Contempt of Government

In an interview with a career Department of Justice employee about the politicization of that department under Alberto Gonzales comes this comment (emphasis mine):

Third, and most significantly for present purposes, there was an almost immediate influx of young political aides beginning in the first half of 2005 (e.g., counsels to the AG, associate deputy attorneys general, deputy associate attorneys general, and deputy assistant attorneys general) whose inexperience in the processes of government was surpassed only by their evident disdain for it.


But the disdain for government in this administration has not been confined to just the Department of Justice. You saw it in the way FEMA was run, in how the Iraq invasion was (un)planned and (incompetently) executed, in the derisive way it has treated the Constitutional duties of the Congress, and in the extraordinarily wide-ranging tendency to write "Signing Statements" that flatly declare they have no intention of complying with the laws they're passing.
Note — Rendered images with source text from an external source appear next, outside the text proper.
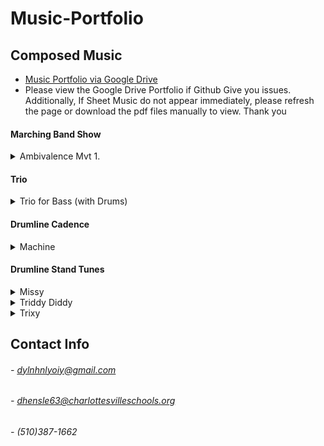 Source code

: # Music-Portfolio

## Composed Music

- [Music Portfolio via Google Drive](https://drive.google.com/drive/folders/1aPwaduY4NmDJOxOlSaFrSLU2P7Ho80Dv?usp=sharing)
- Please view the Google Drive Portfolio if Github Give you issues. Additionally, If Sheet Music do not appear immediately, please refresh the page or download the pdf files manually to view. Thank you

#### Marching Band Show

<details><summary>Ambivalence Mvt 1.</summary>
 
- [Sheet Music (Download for view full score)](https://github.com/DylnHnlyOIY/Music-Portfolio/blob/main/media/Ambivalence.pdf)
- [Audio File (Download to view)](https://github.com/DylnHnlyOIY/Music-Portfolio/blob/main/media/Ambivalence.mp3)

________________________________________________________________________________________________________________________________________

</details>

#### Trio

<details><summary>Trio for Bass (with Drums)</summary>
 
- [Sheet Music](https://github.com/DylnHnlyOIY/Music-Portfolio/blob/main/media/Bass%20Trio.pdf)
- [Audio File (Download to view)](https://github.com/DylnHnlyOIY/Music-Portfolio/blob/main/media/Bass%20Trio.mp3)

________________________________________________________________________________________________________________________________________

</details>

#### Drumline Cadence

<details><summary>Machine</summary>
 
- [Sheet Music](https://github.com/DylnHnlyOIY/Music-Portfolio/blob/main/media/Machine.pdf)
- [Audio File (Download to view)](https://github.com/DylnHnlyOIY/Music-Portfolio/blob/main/media/Machine.mp3)

________________________________________________________________________________________________________________________________________

</details>

#### Drumline Stand Tunes

<details><summary>Missy</summary>
 
- [Sheet Music](https://github.com/DylnHnlyOIY/Music-Portfolio/blob/main/media/Missy.pdf)
- [Audio File (Download to view)](https://github.com/DylnHnlyOIY/Music-Portfolio/blob/main/media/Missy.mp3)

________________________________________________________________________________________________________________________________________

</details>

<details><summary>Triddy Diddy</summary>
 
- [Sheet Music](https://github.com/DylnHnlyOIY/Music-Portfolio/blob/main/media/Triddy_Diddy.pdf)
- [Audio File (Download to view)](https://github.com/DylnHnlyOIY/Music-Portfolio/blob/main/media/Triddy_Diddy.mp3)

________________________________________________________________________________________________________________________________________

</details>

<details><summary>Trixy</summary>
 
- [Sheet Music](https://github.com/DylnHnlyOIY/Music-Portfolio/blob/main/media/Trixy.pdf)
- [Audio File (Download to view)](https://github.com/DylnHnlyOIY/Music-Portfolio/blob/main/media/Trixy.mp3)

________________________________________________________________________________________________________________________________________

</details>

## Contact Info
 
###### - dylnhnlyoiy@gmail.com
###### - dhensle63@charlottesvilleschools.org
###### - (510)387-1662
Look, I don't have a problem with conservatives who believe government should be smaller. In fact, that's an inclination I generally share. But I do have a problem with people who think government is useless, who have contempt for anything in any way related to government. The last person you want running an enterprise is someone who thinks the enterprise ought not to exist, and yet that's exactly what we've got.

If you think the government should only be responsible for three things, then that's fine. But it ought to be GOOD at those three things. It ought to be efficient in executing those three things. The same is true if you think it ought to be responsible for three hundred things, or three thousand -- whatever you think the proper role of government is, you ought to want it to fill that role well.

I see no evidence that the Bush Administration feels this way, however. From their actions and words, I can only conclude that the disdain the man above sensed from the ill-qualified new DoJ lawyers is but an echo of the same disdain emanating from the top down, a feeling that the only acceptable role of government is to not exist at all.

And that's something I just can't accept. Elect a Republican if you must, but by all that's sane, elect one who thinks the government ought to perform its functions well.